## [What you need to do]
Using the listing below, keep only the lines with the word "fitness" and copy them.

(Data to use begins)

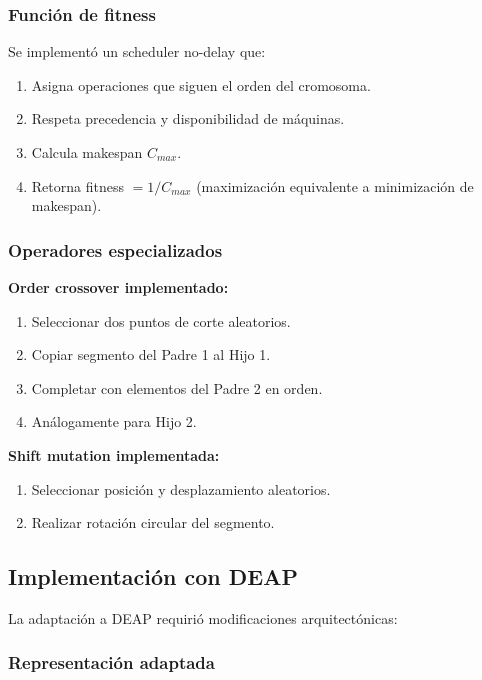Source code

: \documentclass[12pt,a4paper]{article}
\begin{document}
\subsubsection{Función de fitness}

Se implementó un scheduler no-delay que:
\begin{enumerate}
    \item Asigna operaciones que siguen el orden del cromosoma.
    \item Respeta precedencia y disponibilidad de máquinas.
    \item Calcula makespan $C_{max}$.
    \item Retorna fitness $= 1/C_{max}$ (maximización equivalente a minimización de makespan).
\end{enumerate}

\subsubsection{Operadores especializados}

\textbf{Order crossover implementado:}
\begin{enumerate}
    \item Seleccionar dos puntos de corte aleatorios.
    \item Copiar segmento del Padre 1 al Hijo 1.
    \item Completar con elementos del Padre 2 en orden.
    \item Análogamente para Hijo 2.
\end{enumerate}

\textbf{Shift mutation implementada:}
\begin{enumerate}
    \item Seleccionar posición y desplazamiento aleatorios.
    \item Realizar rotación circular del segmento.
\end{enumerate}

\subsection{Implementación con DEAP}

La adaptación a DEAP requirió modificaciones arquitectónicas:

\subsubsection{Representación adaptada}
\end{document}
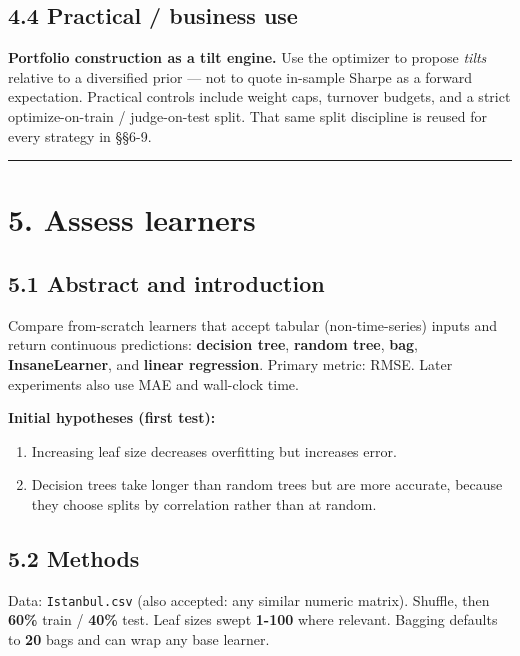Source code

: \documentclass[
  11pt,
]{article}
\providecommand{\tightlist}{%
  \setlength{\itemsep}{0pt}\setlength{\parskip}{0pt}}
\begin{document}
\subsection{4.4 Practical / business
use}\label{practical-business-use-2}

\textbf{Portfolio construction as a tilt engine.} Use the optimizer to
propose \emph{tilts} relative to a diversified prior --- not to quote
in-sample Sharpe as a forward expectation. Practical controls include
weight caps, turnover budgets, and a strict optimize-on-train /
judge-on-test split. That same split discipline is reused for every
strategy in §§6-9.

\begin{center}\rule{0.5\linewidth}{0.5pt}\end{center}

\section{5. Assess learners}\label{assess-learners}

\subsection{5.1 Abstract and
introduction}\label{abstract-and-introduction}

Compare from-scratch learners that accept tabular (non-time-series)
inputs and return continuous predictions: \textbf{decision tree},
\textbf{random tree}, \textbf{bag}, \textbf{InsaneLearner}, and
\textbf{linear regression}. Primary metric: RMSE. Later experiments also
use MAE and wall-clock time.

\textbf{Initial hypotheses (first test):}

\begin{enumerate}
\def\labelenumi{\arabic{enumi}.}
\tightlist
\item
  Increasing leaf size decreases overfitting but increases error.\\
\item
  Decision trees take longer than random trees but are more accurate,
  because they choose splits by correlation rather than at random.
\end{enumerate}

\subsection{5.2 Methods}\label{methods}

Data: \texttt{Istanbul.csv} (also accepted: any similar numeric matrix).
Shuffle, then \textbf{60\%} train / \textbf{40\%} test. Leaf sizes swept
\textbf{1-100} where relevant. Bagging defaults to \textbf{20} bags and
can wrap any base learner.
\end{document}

(Data to use ends)

## [Solution for this exercise]
\subsubsection{Función de fitness}
    \item Retorna fitness $= 1/C_{max}$ (maximización equivalente a minimización de makespan).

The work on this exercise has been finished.